Data extract:
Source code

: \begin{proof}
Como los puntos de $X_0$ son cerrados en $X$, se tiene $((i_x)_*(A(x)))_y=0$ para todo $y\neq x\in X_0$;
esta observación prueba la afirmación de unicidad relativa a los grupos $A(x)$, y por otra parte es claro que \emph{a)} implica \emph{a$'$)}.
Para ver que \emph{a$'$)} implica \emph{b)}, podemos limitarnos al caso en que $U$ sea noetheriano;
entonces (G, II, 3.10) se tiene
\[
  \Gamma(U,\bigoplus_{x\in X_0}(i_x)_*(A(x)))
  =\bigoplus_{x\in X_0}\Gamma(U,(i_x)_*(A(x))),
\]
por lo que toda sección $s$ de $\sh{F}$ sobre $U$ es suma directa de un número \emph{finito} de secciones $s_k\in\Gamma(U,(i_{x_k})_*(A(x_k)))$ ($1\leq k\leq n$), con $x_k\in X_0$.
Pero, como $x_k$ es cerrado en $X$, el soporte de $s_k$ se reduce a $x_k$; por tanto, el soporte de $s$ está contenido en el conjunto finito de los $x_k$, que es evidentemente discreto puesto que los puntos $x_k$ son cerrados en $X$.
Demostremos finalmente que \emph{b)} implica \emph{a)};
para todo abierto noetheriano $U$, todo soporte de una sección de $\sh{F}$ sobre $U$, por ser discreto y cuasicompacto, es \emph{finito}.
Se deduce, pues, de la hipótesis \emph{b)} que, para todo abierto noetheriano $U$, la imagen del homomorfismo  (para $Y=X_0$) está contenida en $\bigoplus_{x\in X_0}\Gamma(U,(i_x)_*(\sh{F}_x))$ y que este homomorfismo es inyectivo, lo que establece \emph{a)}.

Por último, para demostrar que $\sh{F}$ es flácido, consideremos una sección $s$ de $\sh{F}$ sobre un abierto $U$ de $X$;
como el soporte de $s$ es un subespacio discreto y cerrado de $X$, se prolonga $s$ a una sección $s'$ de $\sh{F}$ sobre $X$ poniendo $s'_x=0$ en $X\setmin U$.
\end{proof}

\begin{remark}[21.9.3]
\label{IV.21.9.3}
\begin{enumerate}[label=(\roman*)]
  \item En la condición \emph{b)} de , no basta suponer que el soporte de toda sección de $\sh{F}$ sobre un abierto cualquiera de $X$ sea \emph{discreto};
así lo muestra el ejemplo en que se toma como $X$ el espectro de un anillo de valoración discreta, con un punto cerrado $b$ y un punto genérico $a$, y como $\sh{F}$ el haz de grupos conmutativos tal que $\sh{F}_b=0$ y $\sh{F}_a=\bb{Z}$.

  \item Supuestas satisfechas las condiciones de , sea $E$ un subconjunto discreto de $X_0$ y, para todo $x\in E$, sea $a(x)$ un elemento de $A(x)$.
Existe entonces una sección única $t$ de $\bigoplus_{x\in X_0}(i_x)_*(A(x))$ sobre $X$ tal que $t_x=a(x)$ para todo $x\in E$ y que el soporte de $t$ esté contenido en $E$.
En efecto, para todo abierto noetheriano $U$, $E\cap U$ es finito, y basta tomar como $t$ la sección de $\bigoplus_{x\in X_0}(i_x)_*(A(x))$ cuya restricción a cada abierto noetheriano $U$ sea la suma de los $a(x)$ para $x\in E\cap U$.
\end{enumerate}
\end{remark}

--

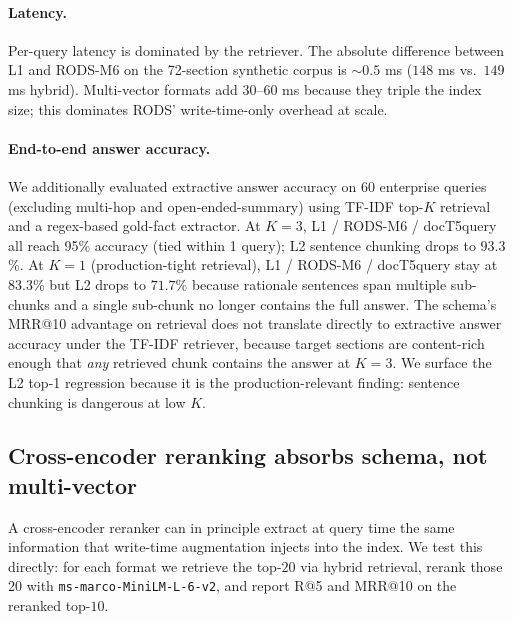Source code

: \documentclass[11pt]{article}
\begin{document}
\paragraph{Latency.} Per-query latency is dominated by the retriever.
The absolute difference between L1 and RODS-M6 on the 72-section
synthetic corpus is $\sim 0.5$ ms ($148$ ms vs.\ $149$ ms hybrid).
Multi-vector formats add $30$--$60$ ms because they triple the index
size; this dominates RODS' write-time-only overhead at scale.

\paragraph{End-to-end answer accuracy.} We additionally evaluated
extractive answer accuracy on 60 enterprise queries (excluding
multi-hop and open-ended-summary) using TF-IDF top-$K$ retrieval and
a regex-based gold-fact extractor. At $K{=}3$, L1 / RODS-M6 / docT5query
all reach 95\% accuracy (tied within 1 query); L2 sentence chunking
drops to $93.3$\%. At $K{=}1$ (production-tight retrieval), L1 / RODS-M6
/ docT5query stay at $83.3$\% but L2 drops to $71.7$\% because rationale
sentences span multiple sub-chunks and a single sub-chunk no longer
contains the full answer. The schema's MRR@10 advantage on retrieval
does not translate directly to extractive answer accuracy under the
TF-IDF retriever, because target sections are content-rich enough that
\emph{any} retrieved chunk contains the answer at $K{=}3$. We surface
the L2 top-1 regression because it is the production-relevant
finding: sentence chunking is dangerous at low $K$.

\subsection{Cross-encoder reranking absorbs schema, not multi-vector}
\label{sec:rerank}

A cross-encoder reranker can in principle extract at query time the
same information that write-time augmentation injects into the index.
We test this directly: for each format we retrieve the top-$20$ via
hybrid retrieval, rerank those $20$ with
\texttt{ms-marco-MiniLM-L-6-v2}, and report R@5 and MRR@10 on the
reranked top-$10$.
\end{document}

Task: Work out how many lines in the material above hold the word "contains"; answer with the number only.

Answer to the exercise: 2